Instructions to follow
Return the records exactly, please. Every line should match.

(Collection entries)
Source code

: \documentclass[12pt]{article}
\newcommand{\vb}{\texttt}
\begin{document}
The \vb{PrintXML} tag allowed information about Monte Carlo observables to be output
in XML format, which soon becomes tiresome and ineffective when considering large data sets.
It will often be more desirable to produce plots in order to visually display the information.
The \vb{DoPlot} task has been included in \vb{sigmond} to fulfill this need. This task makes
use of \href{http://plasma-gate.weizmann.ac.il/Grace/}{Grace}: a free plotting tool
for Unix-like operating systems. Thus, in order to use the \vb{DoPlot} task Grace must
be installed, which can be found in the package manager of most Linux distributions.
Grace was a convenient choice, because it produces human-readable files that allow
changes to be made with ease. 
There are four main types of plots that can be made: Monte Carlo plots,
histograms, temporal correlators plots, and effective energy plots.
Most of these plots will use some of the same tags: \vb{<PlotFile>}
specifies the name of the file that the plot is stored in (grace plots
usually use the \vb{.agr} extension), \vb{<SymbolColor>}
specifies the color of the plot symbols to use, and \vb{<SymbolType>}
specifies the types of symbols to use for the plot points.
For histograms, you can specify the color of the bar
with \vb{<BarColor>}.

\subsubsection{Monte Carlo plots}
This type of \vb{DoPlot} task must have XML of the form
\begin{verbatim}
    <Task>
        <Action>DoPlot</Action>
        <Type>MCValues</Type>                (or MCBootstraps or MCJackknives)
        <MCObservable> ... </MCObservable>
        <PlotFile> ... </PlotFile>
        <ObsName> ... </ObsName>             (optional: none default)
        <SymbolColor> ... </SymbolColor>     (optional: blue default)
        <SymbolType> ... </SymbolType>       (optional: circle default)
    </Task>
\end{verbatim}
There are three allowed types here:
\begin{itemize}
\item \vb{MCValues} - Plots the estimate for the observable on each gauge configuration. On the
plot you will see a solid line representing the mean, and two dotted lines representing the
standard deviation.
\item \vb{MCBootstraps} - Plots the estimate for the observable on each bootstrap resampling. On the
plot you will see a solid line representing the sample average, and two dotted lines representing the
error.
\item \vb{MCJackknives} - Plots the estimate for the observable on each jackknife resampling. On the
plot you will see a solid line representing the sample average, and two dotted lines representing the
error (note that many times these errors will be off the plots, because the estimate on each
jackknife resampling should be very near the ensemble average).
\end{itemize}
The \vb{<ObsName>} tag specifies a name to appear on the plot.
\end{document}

Your response
Source code

: \documentclass[12pt]{article}
\newcommand{\vb}{\texttt}
\begin{document}
The \vb{PrintXML} tag allowed information about Monte Carlo observables to be output
in XML format, which soon becomes tiresome and ineffective when considering large data sets.
It will often be more desirable to produce plots in order to visually display the information.
The \vb{DoPlot} task has been included in \vb{sigmond} to fulfill this need. This task makes
use of \href{http://plasma-gate.weizmann.ac.il/Grace/}{Grace}: a free plotting tool
for Unix-like operating systems. Thus, in order to use the \vb{DoPlot} task Grace must
be installed, which can be found in the package manager of most Linux distributions.
Grace was a convenient choice, because it produces human-readable files that allow
changes to be made with ease. 
There are four main types of plots that can be made: Monte Carlo plots,
histograms, temporal correlators plots, and effective energy plots.
Most of these plots will use some of the same tags: \vb{<PlotFile>}
specifies the name of the file that the plot is stored in (grace plots
usually use the \vb{.agr} extension), \vb{<SymbolColor>}
specifies the color of the plot symbols to use, and \vb{<SymbolType>}
specifies the types of symbols to use for the plot points.
For histograms, you can specify the color of the bar
with \vb{<BarColor>}.

\subsubsection{Monte Carlo plots}
This type of \vb{DoPlot} task must have XML of the form
\begin{verbatim}
    <Task>
        <Action>DoPlot</Action>
        <Type>MCValues</Type>                (or MCBootstraps or MCJackknives)
        <MCObservable> ... </MCObservable>
        <PlotFile> ... </PlotFile>
        <ObsName> ... </ObsName>             (optional: none default)
        <SymbolColor> ... </SymbolColor>     (optional: blue default)
        <SymbolType> ... </SymbolType>       (optional: circle default)
    </Task>
\end{verbatim}
There are three allowed types here:
\begin{itemize}
\item \vb{MCValues} - Plots the estimate for the observable on each gauge configuration. On the
plot you will see a solid line representing the mean, and two dotted lines representing the
standard deviation.
\item \vb{MCBootstraps} - Plots the estimate for the observable on each bootstrap resampling. On the
plot you will see a solid line representing the sample average, and two dotted lines representing the
error.
\item \vb{MCJackknives} - Plots the estimate for the observable on each jackknife resampling. On the
plot you will see a solid line representing the sample average, and two dotted lines representing the
error (note that many times these errors will be off the plots, because the estimate on each
jackknife resampling should be very near the ensemble average).
\end{itemize}
The \vb{<ObsName>} tag specifies a name to appear on the plot.
\end{document}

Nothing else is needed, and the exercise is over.